Mylan ultimately dropped its tarnished name. Producing Semglee is another means to launder its terrible brand. And Mylan/Viatris is able to do so while not really losing out on the insulin bonanza: Semglee also comes in a branded version, targeting insurers and pharmacy benefit managers (more on these middlemen and the unique bit of devilry they get up to in the United States shortly) at about $270 per vial, or roughly $400 for five pens. This still ends up costing the US system far more than other nations spend.
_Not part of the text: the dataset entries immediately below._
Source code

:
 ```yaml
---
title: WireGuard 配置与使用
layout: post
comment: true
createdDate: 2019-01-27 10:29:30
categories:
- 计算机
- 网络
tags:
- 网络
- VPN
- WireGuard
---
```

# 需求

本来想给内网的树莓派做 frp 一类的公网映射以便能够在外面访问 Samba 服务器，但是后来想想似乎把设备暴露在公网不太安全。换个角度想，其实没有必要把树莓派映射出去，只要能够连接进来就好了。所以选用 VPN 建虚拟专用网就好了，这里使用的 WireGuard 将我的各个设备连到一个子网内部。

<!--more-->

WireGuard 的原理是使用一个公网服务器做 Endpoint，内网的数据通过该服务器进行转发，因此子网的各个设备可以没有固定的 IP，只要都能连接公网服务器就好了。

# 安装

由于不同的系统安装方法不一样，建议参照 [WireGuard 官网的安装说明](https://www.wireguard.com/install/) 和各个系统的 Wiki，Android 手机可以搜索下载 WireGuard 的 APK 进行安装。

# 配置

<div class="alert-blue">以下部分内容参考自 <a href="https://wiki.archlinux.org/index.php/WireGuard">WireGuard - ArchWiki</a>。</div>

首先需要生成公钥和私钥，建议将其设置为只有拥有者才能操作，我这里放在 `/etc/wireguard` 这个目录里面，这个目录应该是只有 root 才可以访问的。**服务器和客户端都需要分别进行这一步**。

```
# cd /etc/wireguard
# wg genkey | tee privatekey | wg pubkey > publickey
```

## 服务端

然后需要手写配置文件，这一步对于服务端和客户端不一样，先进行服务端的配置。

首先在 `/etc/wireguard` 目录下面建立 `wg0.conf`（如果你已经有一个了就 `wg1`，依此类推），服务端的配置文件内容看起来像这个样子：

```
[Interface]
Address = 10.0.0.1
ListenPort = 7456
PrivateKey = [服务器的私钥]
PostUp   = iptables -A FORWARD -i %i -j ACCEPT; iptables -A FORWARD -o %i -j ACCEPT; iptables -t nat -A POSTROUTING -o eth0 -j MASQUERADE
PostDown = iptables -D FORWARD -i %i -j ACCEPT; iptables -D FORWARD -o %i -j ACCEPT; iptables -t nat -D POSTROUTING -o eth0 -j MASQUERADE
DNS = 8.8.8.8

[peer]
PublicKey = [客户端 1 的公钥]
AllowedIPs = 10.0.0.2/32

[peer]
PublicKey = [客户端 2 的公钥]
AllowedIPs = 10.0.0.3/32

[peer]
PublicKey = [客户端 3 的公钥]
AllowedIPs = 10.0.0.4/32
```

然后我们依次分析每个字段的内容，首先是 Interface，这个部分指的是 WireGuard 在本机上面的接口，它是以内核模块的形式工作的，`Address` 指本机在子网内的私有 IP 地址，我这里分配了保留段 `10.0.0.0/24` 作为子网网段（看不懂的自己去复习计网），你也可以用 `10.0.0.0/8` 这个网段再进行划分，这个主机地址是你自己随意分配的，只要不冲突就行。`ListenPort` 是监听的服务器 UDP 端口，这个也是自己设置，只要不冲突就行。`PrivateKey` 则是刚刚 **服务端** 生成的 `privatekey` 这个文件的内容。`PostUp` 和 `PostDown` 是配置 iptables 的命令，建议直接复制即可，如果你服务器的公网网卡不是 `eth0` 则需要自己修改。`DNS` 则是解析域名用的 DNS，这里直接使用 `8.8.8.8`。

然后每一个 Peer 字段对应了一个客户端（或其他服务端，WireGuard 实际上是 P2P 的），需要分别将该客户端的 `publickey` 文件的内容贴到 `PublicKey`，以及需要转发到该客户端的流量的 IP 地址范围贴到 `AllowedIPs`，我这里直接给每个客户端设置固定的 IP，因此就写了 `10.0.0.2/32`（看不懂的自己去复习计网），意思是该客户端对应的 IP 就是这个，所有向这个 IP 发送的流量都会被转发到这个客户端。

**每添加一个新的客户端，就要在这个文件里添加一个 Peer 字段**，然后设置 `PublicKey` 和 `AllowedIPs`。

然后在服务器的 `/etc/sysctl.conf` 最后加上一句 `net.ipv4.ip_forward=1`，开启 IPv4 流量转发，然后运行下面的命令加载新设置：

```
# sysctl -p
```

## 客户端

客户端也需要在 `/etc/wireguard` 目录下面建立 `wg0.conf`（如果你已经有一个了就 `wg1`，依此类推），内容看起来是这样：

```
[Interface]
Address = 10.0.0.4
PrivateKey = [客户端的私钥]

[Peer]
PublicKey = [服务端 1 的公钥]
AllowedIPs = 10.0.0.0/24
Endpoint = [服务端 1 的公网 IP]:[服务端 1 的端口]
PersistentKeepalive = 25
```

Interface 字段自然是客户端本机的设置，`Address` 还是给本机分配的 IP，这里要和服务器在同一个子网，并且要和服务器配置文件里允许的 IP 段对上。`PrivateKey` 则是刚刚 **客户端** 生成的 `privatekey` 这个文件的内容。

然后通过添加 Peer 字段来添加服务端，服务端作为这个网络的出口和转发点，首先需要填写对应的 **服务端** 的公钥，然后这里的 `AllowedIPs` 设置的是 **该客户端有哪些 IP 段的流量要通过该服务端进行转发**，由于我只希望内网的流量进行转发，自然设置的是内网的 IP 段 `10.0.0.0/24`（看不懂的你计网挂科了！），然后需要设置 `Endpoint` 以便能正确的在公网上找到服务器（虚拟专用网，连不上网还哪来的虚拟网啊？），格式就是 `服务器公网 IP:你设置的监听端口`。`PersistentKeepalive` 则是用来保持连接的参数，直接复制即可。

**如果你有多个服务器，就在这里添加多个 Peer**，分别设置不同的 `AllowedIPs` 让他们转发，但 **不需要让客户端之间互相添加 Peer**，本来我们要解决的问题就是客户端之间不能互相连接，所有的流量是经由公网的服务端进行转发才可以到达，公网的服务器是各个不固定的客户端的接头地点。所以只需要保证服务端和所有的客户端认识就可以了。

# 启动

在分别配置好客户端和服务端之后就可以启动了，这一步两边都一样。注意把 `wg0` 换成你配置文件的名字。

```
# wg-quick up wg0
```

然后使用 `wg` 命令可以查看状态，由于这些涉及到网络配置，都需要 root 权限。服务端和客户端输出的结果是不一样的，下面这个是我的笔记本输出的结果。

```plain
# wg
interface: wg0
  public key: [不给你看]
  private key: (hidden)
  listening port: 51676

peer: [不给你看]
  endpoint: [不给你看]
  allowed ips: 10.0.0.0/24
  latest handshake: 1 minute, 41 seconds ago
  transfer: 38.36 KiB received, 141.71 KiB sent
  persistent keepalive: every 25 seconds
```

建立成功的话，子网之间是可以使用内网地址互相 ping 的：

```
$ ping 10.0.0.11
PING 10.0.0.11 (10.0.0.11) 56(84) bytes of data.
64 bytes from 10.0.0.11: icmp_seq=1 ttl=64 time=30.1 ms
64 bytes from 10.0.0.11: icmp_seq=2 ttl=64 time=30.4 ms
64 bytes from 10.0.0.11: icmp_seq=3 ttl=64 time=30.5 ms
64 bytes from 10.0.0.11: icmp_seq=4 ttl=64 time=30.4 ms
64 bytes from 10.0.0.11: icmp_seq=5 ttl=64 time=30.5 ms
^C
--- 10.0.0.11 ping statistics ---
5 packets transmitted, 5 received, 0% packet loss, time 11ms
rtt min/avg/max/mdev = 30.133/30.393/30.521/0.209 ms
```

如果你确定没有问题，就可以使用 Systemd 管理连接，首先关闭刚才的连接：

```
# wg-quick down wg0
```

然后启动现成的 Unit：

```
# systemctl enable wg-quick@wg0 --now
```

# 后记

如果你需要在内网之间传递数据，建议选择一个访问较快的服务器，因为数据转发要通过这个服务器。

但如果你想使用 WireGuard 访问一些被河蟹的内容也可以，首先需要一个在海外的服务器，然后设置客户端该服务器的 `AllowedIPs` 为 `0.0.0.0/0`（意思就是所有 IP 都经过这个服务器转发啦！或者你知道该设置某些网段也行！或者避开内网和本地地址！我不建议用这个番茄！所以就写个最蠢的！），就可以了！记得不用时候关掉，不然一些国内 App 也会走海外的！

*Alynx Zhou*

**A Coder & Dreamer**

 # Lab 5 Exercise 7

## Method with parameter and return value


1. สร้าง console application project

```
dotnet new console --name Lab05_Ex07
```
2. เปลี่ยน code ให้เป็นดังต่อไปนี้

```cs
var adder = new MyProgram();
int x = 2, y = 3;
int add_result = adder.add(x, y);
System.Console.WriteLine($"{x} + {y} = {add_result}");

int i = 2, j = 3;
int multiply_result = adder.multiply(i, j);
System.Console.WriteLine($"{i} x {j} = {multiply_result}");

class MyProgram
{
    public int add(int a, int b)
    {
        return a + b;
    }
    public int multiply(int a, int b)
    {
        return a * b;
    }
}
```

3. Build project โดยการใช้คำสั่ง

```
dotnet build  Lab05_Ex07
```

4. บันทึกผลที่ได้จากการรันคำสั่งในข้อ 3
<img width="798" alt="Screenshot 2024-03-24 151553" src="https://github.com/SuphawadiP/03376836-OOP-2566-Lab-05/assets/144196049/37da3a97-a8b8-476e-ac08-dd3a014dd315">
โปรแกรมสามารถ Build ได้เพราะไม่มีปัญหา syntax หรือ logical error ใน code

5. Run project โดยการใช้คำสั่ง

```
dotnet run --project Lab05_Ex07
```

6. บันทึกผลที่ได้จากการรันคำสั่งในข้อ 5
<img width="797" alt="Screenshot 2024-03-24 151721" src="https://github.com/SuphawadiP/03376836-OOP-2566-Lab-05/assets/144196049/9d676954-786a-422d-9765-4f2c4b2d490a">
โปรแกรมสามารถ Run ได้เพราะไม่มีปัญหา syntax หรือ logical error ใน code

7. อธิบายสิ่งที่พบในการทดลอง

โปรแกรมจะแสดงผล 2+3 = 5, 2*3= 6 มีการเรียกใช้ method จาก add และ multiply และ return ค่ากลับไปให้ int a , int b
And even the $99 unbranded vial of Semglee — sufficient for a few days to weeks for some — is a rip-off. A 2018 analysis of the costs of inputs and manufacturing processes of insulin production appearing in the British Medical Journal in 2018 showed that treatment with insulin analogues such as Lantus or Semglee could cost $133 or less per year.
And all these options — speeding up biosimilar approval, easing interchangeability, trade secret disclosure, standardization of devices — would instantly provoke stiff opposition from the big three insulin producers: Eli Lilly, Sanofi, and Denmark’s Novo Nordisk, which control the entire US insulin market and 90 percent of the global market.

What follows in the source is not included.